Defense and aerospace
Seaport believes that investors are underestimating the growth of defense spending in the United States, projecting that full-year appropriations in 2022 will be far higher than President Joe Biden’s request.
According to analyst Richard Safran, Lockheed Martin is well-positioned to capitalize due to the importance of its F-35 fighter jets and the company’s growing market share. Development programs are transitioning to production, which Safran believes will improve margins.
Retail investors likes Alibaba despite the risks
Retail investors, according to Vanda Research, have disregarded obvious dangers and in the last five days picked up more Chinese-listed firms than the organization has since 2014.

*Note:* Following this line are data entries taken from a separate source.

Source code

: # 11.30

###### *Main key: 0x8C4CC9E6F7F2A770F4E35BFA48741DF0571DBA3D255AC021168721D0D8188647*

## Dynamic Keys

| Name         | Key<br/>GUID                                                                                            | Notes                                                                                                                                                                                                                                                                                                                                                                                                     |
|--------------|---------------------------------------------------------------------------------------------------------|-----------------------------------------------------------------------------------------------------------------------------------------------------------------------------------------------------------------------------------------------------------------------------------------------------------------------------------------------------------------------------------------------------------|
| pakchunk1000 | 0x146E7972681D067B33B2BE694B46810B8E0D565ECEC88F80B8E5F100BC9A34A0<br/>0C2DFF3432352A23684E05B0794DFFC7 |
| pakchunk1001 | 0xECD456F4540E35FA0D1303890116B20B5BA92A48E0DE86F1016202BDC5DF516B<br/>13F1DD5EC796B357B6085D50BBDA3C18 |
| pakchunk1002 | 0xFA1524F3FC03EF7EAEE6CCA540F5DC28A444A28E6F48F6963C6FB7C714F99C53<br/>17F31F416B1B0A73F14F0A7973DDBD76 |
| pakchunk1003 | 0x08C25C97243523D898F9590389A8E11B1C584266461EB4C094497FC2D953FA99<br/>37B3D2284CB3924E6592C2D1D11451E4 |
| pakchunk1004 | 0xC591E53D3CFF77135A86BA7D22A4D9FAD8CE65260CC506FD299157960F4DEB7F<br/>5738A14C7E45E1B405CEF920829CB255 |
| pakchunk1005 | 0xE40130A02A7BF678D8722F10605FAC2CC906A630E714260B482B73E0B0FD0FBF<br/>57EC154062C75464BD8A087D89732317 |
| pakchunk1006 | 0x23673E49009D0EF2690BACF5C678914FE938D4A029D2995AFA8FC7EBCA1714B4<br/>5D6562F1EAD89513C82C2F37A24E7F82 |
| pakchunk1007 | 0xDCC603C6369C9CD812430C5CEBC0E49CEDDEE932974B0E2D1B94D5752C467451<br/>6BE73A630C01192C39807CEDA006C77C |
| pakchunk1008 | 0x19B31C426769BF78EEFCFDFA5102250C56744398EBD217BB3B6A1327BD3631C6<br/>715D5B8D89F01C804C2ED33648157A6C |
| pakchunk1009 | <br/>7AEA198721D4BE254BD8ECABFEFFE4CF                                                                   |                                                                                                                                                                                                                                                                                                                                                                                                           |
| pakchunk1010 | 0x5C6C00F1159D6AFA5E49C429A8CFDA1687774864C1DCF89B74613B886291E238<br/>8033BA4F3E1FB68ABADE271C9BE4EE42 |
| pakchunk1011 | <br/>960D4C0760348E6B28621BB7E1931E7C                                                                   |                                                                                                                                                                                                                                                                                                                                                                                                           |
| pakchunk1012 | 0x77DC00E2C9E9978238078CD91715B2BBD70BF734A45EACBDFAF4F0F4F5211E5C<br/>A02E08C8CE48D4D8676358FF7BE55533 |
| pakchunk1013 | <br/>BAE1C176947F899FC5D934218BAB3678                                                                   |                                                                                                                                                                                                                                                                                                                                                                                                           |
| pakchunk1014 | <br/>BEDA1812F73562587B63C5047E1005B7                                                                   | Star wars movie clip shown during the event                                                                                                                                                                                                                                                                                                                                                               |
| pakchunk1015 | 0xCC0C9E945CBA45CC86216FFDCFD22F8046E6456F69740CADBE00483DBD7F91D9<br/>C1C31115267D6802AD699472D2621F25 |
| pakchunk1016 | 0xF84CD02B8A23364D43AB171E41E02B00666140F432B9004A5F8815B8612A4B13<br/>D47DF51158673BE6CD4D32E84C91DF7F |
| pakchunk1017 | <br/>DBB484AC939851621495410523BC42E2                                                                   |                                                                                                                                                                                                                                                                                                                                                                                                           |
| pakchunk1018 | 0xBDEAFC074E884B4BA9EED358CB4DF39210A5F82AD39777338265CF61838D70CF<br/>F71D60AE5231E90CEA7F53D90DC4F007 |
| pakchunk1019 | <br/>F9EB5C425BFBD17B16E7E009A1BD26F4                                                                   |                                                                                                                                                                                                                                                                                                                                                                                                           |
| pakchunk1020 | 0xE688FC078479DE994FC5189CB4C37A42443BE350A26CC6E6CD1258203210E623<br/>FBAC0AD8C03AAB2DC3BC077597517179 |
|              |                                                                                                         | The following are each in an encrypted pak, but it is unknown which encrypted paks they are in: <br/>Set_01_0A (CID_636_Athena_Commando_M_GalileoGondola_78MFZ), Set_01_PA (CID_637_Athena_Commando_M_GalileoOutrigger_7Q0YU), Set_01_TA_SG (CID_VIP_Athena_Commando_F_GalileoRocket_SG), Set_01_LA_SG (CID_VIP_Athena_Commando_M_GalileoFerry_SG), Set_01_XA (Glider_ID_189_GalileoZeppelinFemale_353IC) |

According to the firm, retail investors have purchased more than $400 million in Chinese technology ADRs since last Tuesday. According to Vanda Research, retail volume increased nearly 270 percent on Alibaba and 170 percent on JD.com from the previous month.
JD.com shares jumped more than 14 percent on Tuesday, while Alibaba shares jumped more than 6 percent as the retail crowd flocked to the company. Pinduoduo gained more than 22%, while Baidu gained nearly 9%.
Ben Onatibia, senior strategist at Vanda Research, warned about retail investors’ proclivity to chase momentum trades.
“Retail investors, like Chinese ADRs, tend to load up on QQQ and SPY when stocks fall, but demand for these instruments fades as soon as prices begin to rise,” Onatibia said. “In contrast, retail investors in speculative stocks tend to be momentum chasers, where they have become the marginal price setter.”
Beijing has tightened restrictions on cross-border data flows and security, targeting industries ranging from technology to education and gaming. The Chinese government has targeted some of the country’s most powerful companies, including Didi, Alibaba, and Tencent.
Investors may have recently bought the dip after learning more about Beijing’s policies.
However, Chinese firms are still not out of the woods. The Securities and Exchange Commission is tightening its scrutiny of Chinese firms seeking to list on U.S. stock exchanges. The agency stated that it will require additional disclosures about the company’s structure as well as any risk from future Chinese government actions.
On Tuesday, SEC Chair Gary Gensler told Bloomberg News that he would strictly enforce U.S. audit rules for Chinese companies. He also warned that companies could be kicked off U.S. stock exchanges as early as 2024.
According to Vanda, retail buying peaked on Monday, when Alibaba was the most-bought stock in the United States, more than doubling the purchases of Pfizer, the second-most-bought stock on the VandaTrack list.
“The most important feature of retail ADR purchases is that they were not contrarian,” Onatibia said. “Since the regulatory crackdown began, retail investors have increased their buying on dips, supplying liquidity to institutional investors who have been exiting long positions.”
Despite Tuesday’s surge, some of these Chinese firms have outperformed others over the last five days. JD.com shares are up more than 11% since last Tuesday, while Alibaba shares are down 8% in the same time period. Didi’s stock has risen about 2% since last week, while Pinduoduo’s has risen nearly 17%. Since last Tuesday, TAL Education has increased by 1%, while Tencent Music has remained relatively stable. In that time, Baidu’s stock has risen by about 3%.
Vanda anticipates that retail demand for the Chinese-listed names will dwindle in the coming days. This is due in part to the increased attention given to other retail favorites. On Tuesday, several meme stocks, including GameStop and AMC Entertainment, skyrocketed for no apparent reason.
“Demand for vaccine manufacturers has remained strong, and semiconductor stocks such as NVDA and AMD, which are perennial retail favorites, have seen a significant increase in flows.” On yesterday’s rally, retail demand for gaming and meme stocks increased, increasing competition for scarce retail money,” added Onatibia.